• [Available data]:
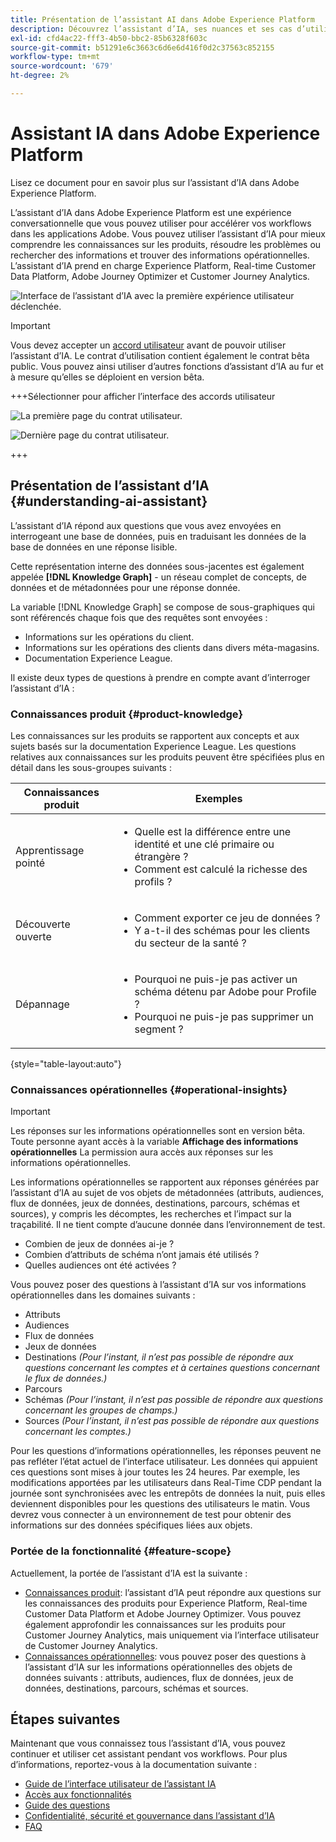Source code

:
 ```yaml
---
title: Présentation de l’assistant AI dans Adobe Experience Platform
description: Découvrez l’assistant d’IA, ses nuances et ses cas d’utilisation, et comment l’utiliser pour accélérer votre workflow avec Adobe Experience Platform et Real-time Customer Data Platform.
exl-id: cfd4ac22-fff3-4b50-bbc2-85b6328f603c
source-git-commit: b51291e6c3663c6d6e6d416f0d2c37563c852155
workflow-type: tm+mt
source-wordcount: '679'
ht-degree: 2%

---
```


# Assistant IA dans Adobe Experience Platform

Lisez ce document pour en savoir plus sur l’assistant d’IA dans Adobe Experience Platform.

L’assistant d’IA dans Adobe Experience Platform est une expérience conversationnelle que vous pouvez utiliser pour accélérer vos workflows dans les applications Adobe. Vous pouvez utiliser l’assistant d’IA pour mieux comprendre les connaissances sur les produits, résoudre les problèmes ou rechercher des informations et trouver des informations opérationnelles. L’assistant d’IA prend en charge Experience Platform, Real-time Customer Data Platform, Adobe Journey Optimizer et Customer Journey Analytics.

![Interface de l’assistant d’IA avec la première expérience utilisateur déclenchée.](./images/blank.png)

>[!IMPORTANT]
>
>Vous devez accepter un [accord utilisateur](https://www.adobe.com/legal/licenses-terms/adobe-dx-gen-ai-user-guidelines.html) avant de pouvoir utiliser l’assistant d’IA. Le contrat d’utilisation contient également le contrat bêta public. Vous pouvez ainsi utiliser d’autres fonctions d’assistant d’IA au fur et à mesure qu’elles se déploient en version bêta.

+++Sélectionner pour afficher l’interface des accords utilisateur

![La première page du contrat utilisateur.](./images/user-agreement-1.png)

![Dernière page du contrat utilisateur.](./images/user-agreement-2.png)

+++

## Présentation de l’assistant d’IA {#understanding-ai-assistant}

L’assistant d’IA répond aux questions que vous avez envoyées en interrogeant une base de données, puis en traduisant les données de la base de données en une réponse lisible.

Cette représentation interne des données sous-jacentes est également appelée **[!DNL Knowledge Graph]** - un réseau complet de concepts, de données et de métadonnées pour une réponse donnée.

La variable [!DNL Knowledge Graph] se compose de sous-graphiques qui sont référencés chaque fois que des requêtes sont envoyées :

* Informations sur les opérations du client.
* Informations sur les opérations des clients dans divers méta-magasins.
* Documentation Experience League.

Il existe deux types de questions à prendre en compte avant d’interroger l’assistant d’IA :

### Connaissances produit {#product-knowledge}

Les connaissances sur les produits se rapportent aux concepts et aux sujets basés sur la documentation Experience League. Les questions relatives aux connaissances sur les produits peuvent être spécifiées plus en détail dans les sous-groupes suivants :

| Connaissances produit | Exemples |
| --- | --- |
| Apprentissage pointé | <ul><li>Quelle est la différence entre une identité et une clé primaire ou étrangère ?</li><li>Comment est calculé la richesse des profils ?</li></ul> |
| Découverte ouverte | <ul><li>Comment exporter ce jeu de données ?</li><li>Y a-t-il des schémas pour les clients du secteur de la santé ?</li></ul> |
| Dépannage | <ul><li>Pourquoi ne puis-je pas activer un schéma détenu par Adobe pour Profile ?</li><li>Pourquoi ne puis-je pas supprimer un segment ?</li></ul> |

{style="table-layout:auto"}

### Connaissances opérationnelles {#operational-insights}

>[!IMPORTANT]
>
>Les réponses sur les informations opérationnelles sont en version bêta. Toute personne ayant accès à la variable **Affichage des informations opérationnelles** La permission aura accès aux réponses sur les informations opérationnelles.

Les informations opérationnelles se rapportent aux réponses générées par l’assistant d’IA au sujet de vos objets de métadonnées (attributs, audiences, flux de données, jeux de données, destinations, parcours, schémas et sources), y compris les décomptes, les recherches et l’impact sur la traçabilité. Il ne tient compte d’aucune donnée dans l’environnement de test.

* Combien de jeux de données ai-je ?
* Combien d’attributs de schéma n’ont jamais été utilisés ?
* Quelles audiences ont été activées ?

Vous pouvez poser des questions à l’assistant d’IA sur vos informations opérationnelles dans les domaines suivants :

* Attributs
* Audiences
* Flux de données
* Jeux de données
* Destinations _(Pour l’instant, il n’est pas possible de répondre aux questions concernant les comptes et à certaines questions concernant le flux de données.)_
* Parcours
* Schémas _(Pour l’instant, il n’est pas possible de répondre aux questions concernant les groupes de champs.)_
* Sources _(Pour l’instant, il n’est pas possible de répondre aux questions concernant les comptes.)_

Pour les questions d’informations opérationnelles, les réponses peuvent ne pas refléter l’état actuel de l’interface utilisateur. Les données qui appuient ces questions sont mises à jour toutes les 24 heures. Par exemple, les modifications apportées par les utilisateurs dans Real-Time CDP pendant la journée sont synchronisées avec les entrepôts de données la nuit, puis elles deviennent disponibles pour les questions des utilisateurs le matin. Vous devrez vous connecter à un environnement de test pour obtenir des informations sur des données spécifiques liées aux objets.

### Portée de la fonctionnalité {#feature-scope}

Actuellement, la portée de l’assistant d’IA est la suivante :

* [Connaissances produit](./home.md#product-knowledge): l’assistant d’IA peut répondre aux questions sur les connaissances des produits pour Experience Platform, Real-time Customer Data Platform et Adobe Journey Optimizer. Vous pouvez également approfondir les connaissances sur les produits pour Customer Journey Analytics, mais uniquement via l’interface utilisateur de Customer Journey Analytics.
* [Connaissances opérationnelles](./home.md#operational-insights): vous pouvez poser des questions à l’assistant d’IA sur les informations opérationnelles des objets de données suivants : attributs, audiences, flux de données, jeux de données, destinations, parcours, schémas et sources.

## Étapes suivantes

Maintenant que vous connaissez tous l’assistant d’IA, vous pouvez continuer et utiliser cet assistant pendant vos workflows. Pour plus d’informations, reportez-vous à la documentation suivante :

* [Guide de l’interface utilisateur de l’assistant IA](./ui-guide.md)
* [Accès aux fonctionnalités](./access.md)
* [Guide des questions](./questions.md)
* [Confidentialité, sécurité et gouvernance dans l’assistant d’IA](./privacy.md)
* [FAQ](./faq.md)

• [Task]: Using the entries above, extract exactly the span from the line with "schémas et sources." to the line with "## Étapes suivantes", both lines included; leave out everything else.

• [Exercise answer]:
* [Connaissances opérationnelles](./home.md#operational-insights): vous pouvez poser des questions à l’assistant d’IA sur les informations opérationnelles des objets de données suivants : attributs, audiences, flux de données, jeux de données, destinations, parcours, schémas et sources.

## Étapes suivantes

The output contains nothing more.